_Dataset entries:_

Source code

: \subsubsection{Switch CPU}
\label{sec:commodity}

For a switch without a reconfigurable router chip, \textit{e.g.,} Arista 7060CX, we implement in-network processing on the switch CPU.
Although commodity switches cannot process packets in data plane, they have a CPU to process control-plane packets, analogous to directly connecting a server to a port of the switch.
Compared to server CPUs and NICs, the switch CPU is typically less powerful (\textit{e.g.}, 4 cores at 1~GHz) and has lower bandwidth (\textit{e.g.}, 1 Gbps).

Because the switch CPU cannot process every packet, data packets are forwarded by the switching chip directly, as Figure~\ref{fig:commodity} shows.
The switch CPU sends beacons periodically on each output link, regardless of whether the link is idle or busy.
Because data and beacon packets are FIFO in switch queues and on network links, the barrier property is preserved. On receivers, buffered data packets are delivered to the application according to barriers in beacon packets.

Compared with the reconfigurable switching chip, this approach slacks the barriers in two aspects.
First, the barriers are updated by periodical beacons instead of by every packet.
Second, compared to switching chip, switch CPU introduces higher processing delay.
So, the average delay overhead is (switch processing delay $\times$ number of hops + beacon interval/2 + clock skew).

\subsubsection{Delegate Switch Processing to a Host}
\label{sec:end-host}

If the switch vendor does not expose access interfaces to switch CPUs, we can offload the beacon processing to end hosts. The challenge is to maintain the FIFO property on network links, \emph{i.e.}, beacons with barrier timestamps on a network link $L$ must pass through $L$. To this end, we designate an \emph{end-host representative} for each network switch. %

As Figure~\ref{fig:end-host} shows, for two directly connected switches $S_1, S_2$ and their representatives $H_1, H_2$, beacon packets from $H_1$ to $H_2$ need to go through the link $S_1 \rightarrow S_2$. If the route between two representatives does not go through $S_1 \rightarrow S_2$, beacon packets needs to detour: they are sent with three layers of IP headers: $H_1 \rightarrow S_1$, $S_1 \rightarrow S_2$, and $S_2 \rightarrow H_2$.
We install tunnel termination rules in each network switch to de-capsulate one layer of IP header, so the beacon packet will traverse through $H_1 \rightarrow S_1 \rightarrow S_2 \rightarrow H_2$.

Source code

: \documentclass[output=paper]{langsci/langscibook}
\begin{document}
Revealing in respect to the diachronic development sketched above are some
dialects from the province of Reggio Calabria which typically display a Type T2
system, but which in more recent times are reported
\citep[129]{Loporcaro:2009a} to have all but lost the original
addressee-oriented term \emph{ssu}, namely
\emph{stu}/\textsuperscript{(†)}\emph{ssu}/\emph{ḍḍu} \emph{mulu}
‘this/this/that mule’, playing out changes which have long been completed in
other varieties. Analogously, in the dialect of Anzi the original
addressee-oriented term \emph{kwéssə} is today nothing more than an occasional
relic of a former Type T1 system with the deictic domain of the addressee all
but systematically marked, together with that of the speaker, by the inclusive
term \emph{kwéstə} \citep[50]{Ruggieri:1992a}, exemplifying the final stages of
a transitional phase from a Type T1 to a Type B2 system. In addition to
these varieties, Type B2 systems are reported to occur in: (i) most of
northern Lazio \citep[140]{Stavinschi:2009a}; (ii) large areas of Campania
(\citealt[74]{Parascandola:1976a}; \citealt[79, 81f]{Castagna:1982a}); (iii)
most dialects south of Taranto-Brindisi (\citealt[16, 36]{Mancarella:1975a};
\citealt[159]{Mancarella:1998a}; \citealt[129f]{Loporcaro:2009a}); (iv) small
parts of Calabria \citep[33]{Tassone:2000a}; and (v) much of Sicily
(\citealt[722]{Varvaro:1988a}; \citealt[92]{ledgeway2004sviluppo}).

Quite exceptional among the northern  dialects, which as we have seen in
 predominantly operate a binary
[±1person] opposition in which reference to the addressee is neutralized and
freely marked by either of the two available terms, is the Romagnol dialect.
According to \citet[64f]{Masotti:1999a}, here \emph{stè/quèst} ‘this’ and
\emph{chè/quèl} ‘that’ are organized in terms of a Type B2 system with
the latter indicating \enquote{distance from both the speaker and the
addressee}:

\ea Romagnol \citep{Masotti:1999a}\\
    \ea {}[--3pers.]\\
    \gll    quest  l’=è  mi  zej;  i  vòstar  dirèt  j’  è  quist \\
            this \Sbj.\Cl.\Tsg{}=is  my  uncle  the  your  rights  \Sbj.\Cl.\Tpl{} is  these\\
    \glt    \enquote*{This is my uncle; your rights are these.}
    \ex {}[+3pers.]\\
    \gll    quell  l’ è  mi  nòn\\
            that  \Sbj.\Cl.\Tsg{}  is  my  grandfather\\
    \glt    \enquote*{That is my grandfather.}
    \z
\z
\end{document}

_WORK REQUIRED:_
Exactly as written, reproduce the lines of the data above from the first line through the line where "The switch CPU sends" appears.

_RESPONSE:_
Source code

: \subsubsection{Switch CPU}
\label{sec:commodity}

For a switch without a reconfigurable router chip, \textit{e.g.,} Arista 7060CX, we implement in-network processing on the switch CPU.
Although commodity switches cannot process packets in data plane, they have a CPU to process control-plane packets, analogous to directly connecting a server to a port of the switch.
Compared to server CPUs and NICs, the switch CPU is typically less powerful (\textit{e.g.}, 4 cores at 1~GHz) and has lower bandwidth (\textit{e.g.}, 1 Gbps).

Because the switch CPU cannot process every packet, data packets are forwarded by the switching chip directly, as Figure~\ref{fig:commodity} shows.
The switch CPU sends beacons periodically on each output link, regardless of whether the link is idle or busy.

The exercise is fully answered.